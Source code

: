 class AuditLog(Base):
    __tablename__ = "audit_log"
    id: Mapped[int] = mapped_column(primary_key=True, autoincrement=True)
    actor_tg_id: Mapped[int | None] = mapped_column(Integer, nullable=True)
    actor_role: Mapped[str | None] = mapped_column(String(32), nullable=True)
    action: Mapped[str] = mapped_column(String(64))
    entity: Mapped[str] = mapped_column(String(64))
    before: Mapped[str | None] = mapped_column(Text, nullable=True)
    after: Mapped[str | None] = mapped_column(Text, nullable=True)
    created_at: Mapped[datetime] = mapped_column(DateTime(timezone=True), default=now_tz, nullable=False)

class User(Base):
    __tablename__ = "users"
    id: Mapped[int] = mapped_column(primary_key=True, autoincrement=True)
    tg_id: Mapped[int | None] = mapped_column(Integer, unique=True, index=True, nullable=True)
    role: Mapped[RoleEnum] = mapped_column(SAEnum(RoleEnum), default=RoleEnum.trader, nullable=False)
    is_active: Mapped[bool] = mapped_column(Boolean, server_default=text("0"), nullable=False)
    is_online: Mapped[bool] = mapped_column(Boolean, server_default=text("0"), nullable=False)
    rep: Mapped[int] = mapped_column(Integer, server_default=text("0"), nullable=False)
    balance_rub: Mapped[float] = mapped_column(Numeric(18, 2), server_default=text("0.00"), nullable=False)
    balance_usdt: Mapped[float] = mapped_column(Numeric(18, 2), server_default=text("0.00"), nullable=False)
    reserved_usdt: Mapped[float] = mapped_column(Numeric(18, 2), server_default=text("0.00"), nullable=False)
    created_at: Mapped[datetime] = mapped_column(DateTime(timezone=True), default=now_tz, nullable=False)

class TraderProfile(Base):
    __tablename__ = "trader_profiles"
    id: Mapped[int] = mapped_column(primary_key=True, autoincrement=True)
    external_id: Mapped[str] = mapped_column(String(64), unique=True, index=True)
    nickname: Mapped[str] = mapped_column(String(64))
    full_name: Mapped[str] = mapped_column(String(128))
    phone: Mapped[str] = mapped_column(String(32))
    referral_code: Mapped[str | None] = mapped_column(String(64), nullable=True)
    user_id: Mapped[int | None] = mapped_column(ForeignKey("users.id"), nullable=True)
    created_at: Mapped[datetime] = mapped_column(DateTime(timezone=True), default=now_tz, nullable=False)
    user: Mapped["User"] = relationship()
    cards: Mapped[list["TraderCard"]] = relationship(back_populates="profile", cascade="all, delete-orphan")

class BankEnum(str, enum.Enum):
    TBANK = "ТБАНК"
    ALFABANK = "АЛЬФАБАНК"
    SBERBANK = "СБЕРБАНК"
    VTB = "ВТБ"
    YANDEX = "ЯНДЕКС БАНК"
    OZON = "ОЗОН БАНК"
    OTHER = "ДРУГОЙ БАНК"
=-=-=
Work order. Keeping each word as given, write out the material above.

Solution to the exercise.
Source code

: class AuditLog(Base):
    __tablename__ = "audit_log"
    id: Mapped[int] = mapped_column(primary_key=True, autoincrement=True)
    actor_tg_id: Mapped[int | None] = mapped_column(Integer, nullable=True)
    actor_role: Mapped[str | None] = mapped_column(String(32), nullable=True)
    action: Mapped[str] = mapped_column(String(64))
    entity: Mapped[str] = mapped_column(String(64))
    before: Mapped[str | None] = mapped_column(Text, nullable=True)
    after: Mapped[str | None] = mapped_column(Text, nullable=True)
    created_at: Mapped[datetime] = mapped_column(DateTime(timezone=True), default=now_tz, nullable=False)

class User(Base):
    __tablename__ = "users"
    id: Mapped[int] = mapped_column(primary_key=True, autoincrement=True)
    tg_id: Mapped[int | None] = mapped_column(Integer, unique=True, index=True, nullable=True)
    role: Mapped[RoleEnum] = mapped_column(SAEnum(RoleEnum), default=RoleEnum.trader, nullable=False)
    is_active: Mapped[bool] = mapped_column(Boolean, server_default=text("0"), nullable=False)
    is_online: Mapped[bool] = mapped_column(Boolean, server_default=text("0"), nullable=False)
    rep: Mapped[int] = mapped_column(Integer, server_default=text("0"), nullable=False)
    balance_rub: Mapped[float] = mapped_column(Numeric(18, 2), server_default=text("0.00"), nullable=False)
    balance_usdt: Mapped[float] = mapped_column(Numeric(18, 2), server_default=text("0.00"), nullable=False)
    reserved_usdt: Mapped[float] = mapped_column(Numeric(18, 2), server_default=text("0.00"), nullable=False)
    created_at: Mapped[datetime] = mapped_column(DateTime(timezone=True), default=now_tz, nullable=False)

class TraderProfile(Base):
    __tablename__ = "trader_profiles"
    id: Mapped[int] = mapped_column(primary_key=True, autoincrement=True)
    external_id: Mapped[str] = mapped_column(String(64), unique=True, index=True)
    nickname: Mapped[str] = mapped_column(String(64))
    full_name: Mapped[str] = mapped_column(String(128))
    phone: Mapped[str] = mapped_column(String(32))
    referral_code: Mapped[str | None] = mapped_column(String(64), nullable=True)
    user_id: Mapped[int | None] = mapped_column(ForeignKey("users.id"), nullable=True)
    created_at: Mapped[datetime] = mapped_column(DateTime(timezone=True), default=now_tz, nullable=False)
    user: Mapped["User"] = relationship()
    cards: Mapped[list["TraderCard"]] = relationship(back_populates="profile", cascade="all, delete-orphan")

class BankEnum(str, enum.Enum):
    TBANK = "ТБАНК"
    ALFABANK = "АЛЬФАБАНК"
    SBERBANK = "СБЕРБАНК"
    VTB = "ВТБ"
    YANDEX = "ЯНДЕКС БАНК"
    OZON = "ОЗОН БАНК"
    OTHER = "ДРУГОЙ БАНК"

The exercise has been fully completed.